Past Pages for Thursday, March 22, 2018
150 Years Ago
Going away: Dr. William G. Wayman and wife are leaving the sagebrush to live in some more inviting region. This move is deeply regretted by their neighbors and friends. On behalf of their acquaintances and associates in Carson, we wish them pleasant voyages where they may go, and promise them a hearty “welcome home” should they ever return. (Mrs. Wayman was the former Margaret Ormsby, whose husband was killed in the Indian Wars).
140 Years Ago
The Railroaders Ball (continued from Wednesday): Supper at the Ormsby — At midnight the dancers took a recess for the purpose of regaling themselves with supper at the Ormsby House. Each gentleman took his lady in the direction of the banquet hall. In the dining hall there was a candy locomotive and cars of the most delicate and exquisite workmanship. On another small table was a monster fruit cake with an illuminated jumble pyramid in the middle.
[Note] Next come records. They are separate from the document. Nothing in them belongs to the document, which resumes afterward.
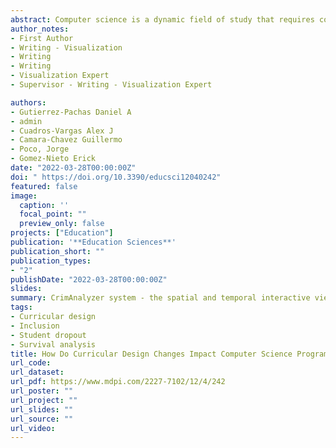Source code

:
 ```yaml
---
abstract: Computer science is a dynamic field of study that requires constant review and updating of the curricular designs in academic programs—in general, measuring the impact of plan changes has been little explored in the literature. In most cases, it focuses only on structuring its curricula, leaving aside several factors associated with important events or facts such as student dropout, retention, and inclusion. However, these features provide academic institutions with many opportunities to understand student performance and propose more effective preventive/corrective actions to avoid dropouts. This work focuses on the curricular changes’ influence on student gender imbalance, socioeconomic provenance, and dropout. Specifically, we employ three different approaches for our analysis- (i) a longitudinal study of four curricula from informatics engineering to computer science transition at San Pablo Catholic University, (ii) an exploratory analysis for identifying essential features that determines the events mentioned above, and (iii) a survival analysis to estimate the probability that a student will stay (not dropout) before graduate, and calculate the average permanence time per curricula. Our analysis shows that the female student rates decreased, student rates from lower socioeconomic provenance increased, and the dropout rates were reduced with updates towards an internationally standardized curriculum. This is even strongly evidenced when the program changes its name. Finally, the set of techniques employed in this work composes a statistical mechanism that can be replicated/adapted to any other program in computer science aiming to extract valuable insights to support the decision-making process in educational institutions.
author_notes:
- First Author
- Writing - Visualization
- Writing
- Writing
- Visualization Expert
- Supervisor - Writing - Visualization Expert

authors:
- Gutierrez-Pachas Daniel A 
- admin
- Cuadros-Vargas Alex J 
- Camara-Chavez Guillermo 
- Poco, Jorge 
- Gomez-Nieto Erick
date: "2022-03-28T00:00:00Z"
doi: " https://doi.org/10.3390/educsci12040242"
featured: false
image: 
  caption: ''
  focal_point: ""
  preview_only: false
projects: ["Education"]
publication: '**Education Sciences**'
publication_short: ""
publication_types:
- "2"
publishDate: "2022-03-28T00:00:00Z"
slides: 
summary: CrimAnalyzer system - the spatial and temporal interactive views enable the exploration of local regions while revealing their criminal patternsover time.
tags:
- Curricular design
- Inclusion
- Student dropout
- Survival analysis
title: How Do Curricular Design Changes Impact Computer Science Programs? - A Case Study at San Pablo Catholic University in Peru
url_code: 
url_dataset: 
url_pdf: https://www.mdpi.com/2227-7102/12/4/242
url_poster: ""
url_project: ""
url_slides: ""
url_source: ""
url_video: 
---
```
On the grand pyramid were three large hidden music boxes, playing soothing airs. Everybody had a huge time and the occasion will not be forgotten …
130 Years Ago
Indian school: Reno is clamoring for the Indian School on the grounds that the committee recommends the words “Carson City” be stricken from the bill. The citizens of Carson raised the money, purchased the ground and donated it to the government. It would be a rank breach of faith to locate it anywhere else.
100 Years Ago
Advertisement: “Announcing our 1918 Spring Opening — A complete showing of the newest creations in spring wear, including a smart and dainty assortment of hats, suits, coats, afternoon dresses, skirts and footwear. The new Summer Wash Gods are here with brilliant new patterns in sheet crisp voiles, cotton and silk mixtures, taffetas, pones, etc.”
70 Years Ago
Birthday: Celebrating the 67th anniversary of his birth is Deal Smith, foreman of the state printing office, a position he has held since November of 1924. He isn’t the oldest employee. It is that of Arthur Bordewich, a pressman. Bordewich began working for the state in 1908. When Smith was asked if they were going to throw him a party, he said, “We work over here — no parties, no pink teas, no nothing.”
20 Years Ago
Broken windows: Hackers were able to shut down Window NT computers from coast to coast. Windows NT, a popular operating system, crashed, but no information was stolen. Hacking works by sending a barrage of invalid data.
Sue Ballew is the daughter of Bill Dolan, who wrote this column for the Nevada Appeal from 1947 until his death in 2006.